I happen to think the Dao Kham Hotel in the Lao capital Vientiane might well lay claim to the title of being that small city’s version of the Hotel California. Located in the Sit-down-and-smoke-a-bong district (well, not quite that name, but not far off), the Dao Kham is about 2.5 kilometres from the city centre. In Vientiane terms, that’s almost out in another country.
I stayed there for just one night as part of the package deal I was on with one of Pattaya’s visa-run companies.
The hotel opened in 2011 and is a modern-looking edifice of just three storeys. It has a car park that could easily double as a bus station, but, as I was to learn to my chagrin later, it filled to bursting point at night.
Our visa-run group arrived at around 9:30am and were treated to a reasonable buffet breakfast. Our rooms looked impressive, at first. A comfortable double bed, air-conditioning, wardrobe, mini-bar, two complimentary bottles of water, and the standard TV with 400 channels, 397 of which you’d never want to see again. The bathroom was a decent size with a good shower.
In most hotels a set of curtains is usually an indication there might be a window through which a semblance of a view can be expected. In my room there were indeed a set of curtains; pulled aside and behind them was a concrete wall. The hotel brochure had suggested, among other things, rooms had ‘access to pleasant view (sic)’. I’m not sure a painted concrete wall constitutes a ‘pleasant view.’
A set of rules and regulations adorned part of the wall near the TV. Among the prohibitions was number 2: ‘Do not wash clothes, cook, smoke on bed and keep quiet.’ It quickly became apparent what I thought was a grammatical error in the admonition ‘do not…keep quiet’ may well have been intentional.
The hotel was seemingly built without thought to the acoustics. If a person passed wind in the rear kitchen it is likely the eruption would be heard on the third floor. Basically, every sound was magnified, from the closing of a door to the TV in another room; the walls and doors were merely there for decoration.

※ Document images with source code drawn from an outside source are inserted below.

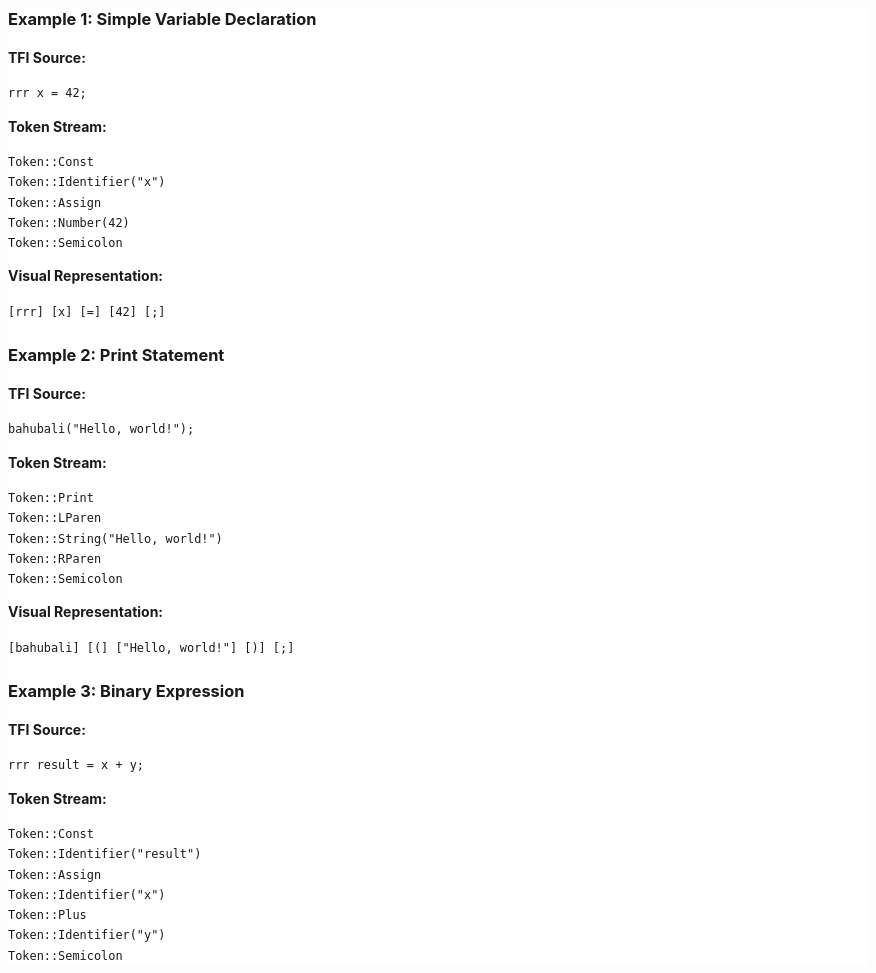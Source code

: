 ### Example 1: Simple Variable Declaration

**TFI Source:**
```tfi
rrr x = 42;
```

**Token Stream:**
```
Token::Const
Token::Identifier("x")
Token::Assign
Token::Number(42)
Token::Semicolon
```

**Visual Representation:**
```
[rrr] [x] [=] [42] [;]
```

### Example 2: Print Statement

**TFI Source:**
```tfi
bahubali("Hello, world!");
```

**Token Stream:**
```
Token::Print
Token::LParen
Token::String("Hello, world!")
Token::RParen
Token::Semicolon
```

**Visual Representation:**
```
[bahubali] [(] ["Hello, world!"] [)] [;]
```

### Example 3: Binary Expression

**TFI Source:**
```tfi
rrr result = x + y;
```

**Token Stream:**
```
Token::Const
Token::Identifier("result")
Token::Assign
Token::Identifier("x")
Token::Plus
Token::Identifier("y")
Token::Semicolon
```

In my experience hotels are generally where a person comes to sleep, but the operators of the Dao Kham appear to think their rooms are merely places someone goes to have a quick shower and watch television while waiting for the downstairs disco and attendant karaoke rooms to kick into life. This it does at around 9:00pm every night and keeps going until around 2:00am. Hence the expansive car park.
The hotel has three vehicular entry points, which you would think augur well for the traveller. Yet, reception did not have a map of the city. Their business card only showed the way to the nearest main road. The map on the hotel brochure was similar, although nearby sights such as the Lao Cotton Factory and Phongsavanh Bank Branch were highlighted. The brochure noted, ‘we also service you by modern vans’. Something to keep in mind I thought if ever I felt like being ‘serviced’.

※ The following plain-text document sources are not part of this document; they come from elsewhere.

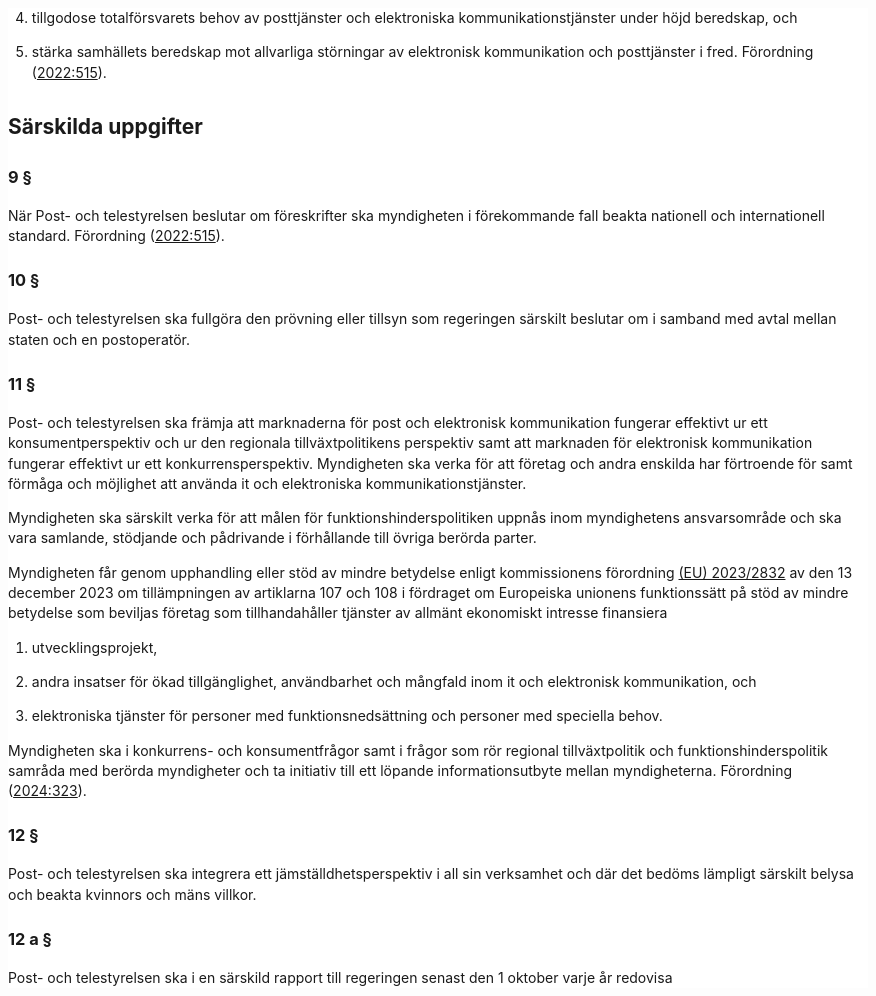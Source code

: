 4. tillgodose totalförsvarets behov av posttjänster och elektroniska kommunikationstjänster under höjd beredskap, och

5. stärka samhällets beredskap mot allvarliga störningar av elektronisk kommunikation och posttjänster i fred. Förordning ([2022:515](https://selex.se/eli/sfs/2022/515)).

## Särskilda uppgifter

### 9 §

När Post- och telestyrelsen beslutar om föreskrifter ska myndigheten i förekommande fall beakta nationell och internationell standard. Förordning ([2022:515](https://selex.se/eli/sfs/2022/515)).

### 10 §

Post- och telestyrelsen ska fullgöra den prövning eller tillsyn som regeringen särskilt beslutar om i samband med avtal mellan staten och en postoperatör.

### 11 §

Post- och telestyrelsen ska främja att marknaderna för post och elektronisk kommunikation fungerar effektivt ur ett konsumentperspektiv och ur den regionala tillväxtpolitikens perspektiv samt att marknaden för elektronisk kommunikation fungerar effektivt ur ett konkurrensperspektiv. Myndigheten ska verka för att företag och andra enskilda har förtroende för samt förmåga och möjlighet att använda it och elektroniska kommunikationstjänster.

Myndigheten ska särskilt verka för att målen för funktionshinderspolitiken uppnås inom myndighetens ansvarsområde och ska vara samlande, stödjande och pådrivande i förhållande till övriga berörda parter.

Myndigheten får genom upphandling eller stöd av mindre betydelse enligt kommissionens förordning [(EU) 2023/2832](https://eur-lex.europa.eu/legal-content/SV/ALL/?uri=celex%3A32832R2023) av den 13 december 2023 om tillämpningen av artiklarna 107 och 108 i fördraget om Europeiska unionens funktionssätt på stöd av mindre betydelse som beviljas företag som tillhandahåller tjänster av allmänt ekonomiskt intresse finansiera

1. utvecklingsprojekt,

2. andra insatser för ökad tillgänglighet, användbarhet och mångfald inom it och elektronisk kommunikation, och

3. elektroniska tjänster för personer med funktionsnedsättning och personer med speciella behov.

Myndigheten ska i konkurrens- och konsumentfrågor samt i frågor som rör regional tillväxtpolitik och funktionshinderspolitik samråda med berörda myndigheter och ta initiativ till ett löpande informationsutbyte mellan myndigheterna. Förordning ([2024:323](https://selex.se/eli/sfs/2024/323)).

### 12 §

Post- och telestyrelsen ska integrera ett jämställdhetsperspektiv i all sin verksamhet och där det bedöms lämpligt särskilt belysa och beakta kvinnors och mäns villkor.

### 12 a §

Post- och telestyrelsen ska i en särskild rapport till regeringen senast den 1 oktober varje år redovisa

Basically, if you had never been to Vientiane before or your sense of direction was not up to scratch it would be possible to feel trapped in the confines of the Dao Kham. The three roads leading to the hotel were one degree above plain red dirt. A light wind is enough to raise a dust cloud in summer, while in the rainy season the roads would become mud. The reception at the hotel said apart from not having any proper location maps the nearest public transport could only be had by walking down to the main road. In other words, if you want to leave this place and not spend all your time and money here, it’s no simple task.
Having been to Vientiane a few times I had a pretty good idea of the direction of the city centre so made my escape by traversing one of the dusty side roads. Heading north, after about 40 minutes of walking I was soon in the centre of Vientiane. Free at last.